DATA RECORDS

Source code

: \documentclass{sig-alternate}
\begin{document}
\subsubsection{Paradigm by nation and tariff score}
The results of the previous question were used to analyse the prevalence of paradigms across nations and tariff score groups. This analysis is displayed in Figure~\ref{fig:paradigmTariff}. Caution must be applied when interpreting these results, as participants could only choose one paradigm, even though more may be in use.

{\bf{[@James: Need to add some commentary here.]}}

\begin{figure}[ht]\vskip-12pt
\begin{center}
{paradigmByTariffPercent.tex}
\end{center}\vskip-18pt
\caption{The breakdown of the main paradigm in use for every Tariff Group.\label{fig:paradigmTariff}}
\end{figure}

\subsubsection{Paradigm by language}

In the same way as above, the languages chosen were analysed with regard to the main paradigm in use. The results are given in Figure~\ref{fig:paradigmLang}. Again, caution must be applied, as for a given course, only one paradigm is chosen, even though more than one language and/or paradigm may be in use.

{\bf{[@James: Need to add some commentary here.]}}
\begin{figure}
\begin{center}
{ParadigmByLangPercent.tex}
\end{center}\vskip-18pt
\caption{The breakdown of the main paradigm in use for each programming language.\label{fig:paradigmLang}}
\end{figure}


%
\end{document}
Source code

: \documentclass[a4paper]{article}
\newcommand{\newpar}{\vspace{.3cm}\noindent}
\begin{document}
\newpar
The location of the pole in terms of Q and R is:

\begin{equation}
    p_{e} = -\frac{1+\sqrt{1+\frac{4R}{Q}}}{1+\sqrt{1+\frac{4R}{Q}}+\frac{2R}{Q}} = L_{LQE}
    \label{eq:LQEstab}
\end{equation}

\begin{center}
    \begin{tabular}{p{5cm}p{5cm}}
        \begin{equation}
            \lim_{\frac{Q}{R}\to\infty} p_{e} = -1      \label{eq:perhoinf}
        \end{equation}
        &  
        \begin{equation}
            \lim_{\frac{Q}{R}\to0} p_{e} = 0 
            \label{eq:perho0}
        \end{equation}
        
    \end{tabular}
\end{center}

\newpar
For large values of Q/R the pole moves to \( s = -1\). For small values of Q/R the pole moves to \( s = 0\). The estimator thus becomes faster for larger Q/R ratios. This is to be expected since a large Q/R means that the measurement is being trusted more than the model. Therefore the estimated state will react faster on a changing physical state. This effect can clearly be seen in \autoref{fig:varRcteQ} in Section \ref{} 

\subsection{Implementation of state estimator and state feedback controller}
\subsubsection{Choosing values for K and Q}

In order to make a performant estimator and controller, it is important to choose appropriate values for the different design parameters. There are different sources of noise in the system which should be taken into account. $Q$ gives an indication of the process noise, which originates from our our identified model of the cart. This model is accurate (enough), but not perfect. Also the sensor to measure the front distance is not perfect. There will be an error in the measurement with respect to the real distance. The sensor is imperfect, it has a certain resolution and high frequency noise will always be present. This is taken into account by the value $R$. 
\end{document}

YOUR ASSIGNMENT
Every record in the material above should be set down exactly.

OUTPUT BELOW
Source code

: \documentclass{sig-alternate}
\begin{document}
\subsubsection{Paradigm by nation and tariff score}
The results of the previous question were used to analyse the prevalence of paradigms across nations and tariff score groups. This analysis is displayed in Figure~\ref{fig:paradigmTariff}. Caution must be applied when interpreting these results, as participants could only choose one paradigm, even though more may be in use.

{\bf{[@James: Need to add some commentary here.]}}

\begin{figure}[ht]\vskip-12pt
\begin{center}
{paradigmByTariffPercent.tex}
\end{center}\vskip-18pt
\caption{The breakdown of the main paradigm in use for every Tariff Group.\label{fig:paradigmTariff}}
\end{figure}

\subsubsection{Paradigm by language}

In the same way as above, the languages chosen were analysed with regard to the main paradigm in use. The results are given in Figure~\ref{fig:paradigmLang}. Again, caution must be applied, as for a given course, only one paradigm is chosen, even though more than one language and/or paradigm may be in use.

{\bf{[@James: Need to add some commentary here.]}}
\begin{figure}
\begin{center}
{ParadigmByLangPercent.tex}
\end{center}\vskip-18pt
\caption{The breakdown of the main paradigm in use for each programming language.\label{fig:paradigmLang}}
\end{figure}


%
\end{document}
Source code

: \documentclass[a4paper]{article}
\newcommand{\newpar}{\vspace{.3cm}\noindent}
\begin{document}
\newpar
The location of the pole in terms of Q and R is:

\begin{equation}
    p_{e} = -\frac{1+\sqrt{1+\frac{4R}{Q}}}{1+\sqrt{1+\frac{4R}{Q}}+\frac{2R}{Q}} = L_{LQE}
    \label{eq:LQEstab}
\end{equation}

\begin{center}
    \begin{tabular}{p{5cm}p{5cm}}
        \begin{equation}
            \lim_{\frac{Q}{R}\to\infty} p_{e} = -1      \label{eq:perhoinf}
        \end{equation}
        &  
        \begin{equation}
            \lim_{\frac{Q}{R}\to0} p_{e} = 0 
            \label{eq:perho0}
        \end{equation}
        
    \end{tabular}
\end{center}

\newpar
For large values of Q/R the pole moves to \( s = -1\). For small values of Q/R the pole moves to \( s = 0\). The estimator thus becomes faster for larger Q/R ratios. This is to be expected since a large Q/R means that the measurement is being trusted more than the model. Therefore the estimated state will react faster on a changing physical state. This effect can clearly be seen in \autoref{fig:varRcteQ} in Section \ref{} 

\subsection{Implementation of state estimator and state feedback controller}
\subsubsection{Choosing values for K and Q}

In order to make a performant estimator and controller, it is important to choose appropriate values for the different design parameters. There are different sources of noise in the system which should be taken into account. $Q$ gives an indication of the process noise, which originates from our our identified model of the cart. This model is accurate (enough), but not perfect. Also the sensor to measure the front distance is not perfect. There will be an error in the measurement with respect to the real distance. The sensor is imperfect, it has a certain resolution and high frequency noise will always be present. This is taken into account by the value $R$. 
\end{document}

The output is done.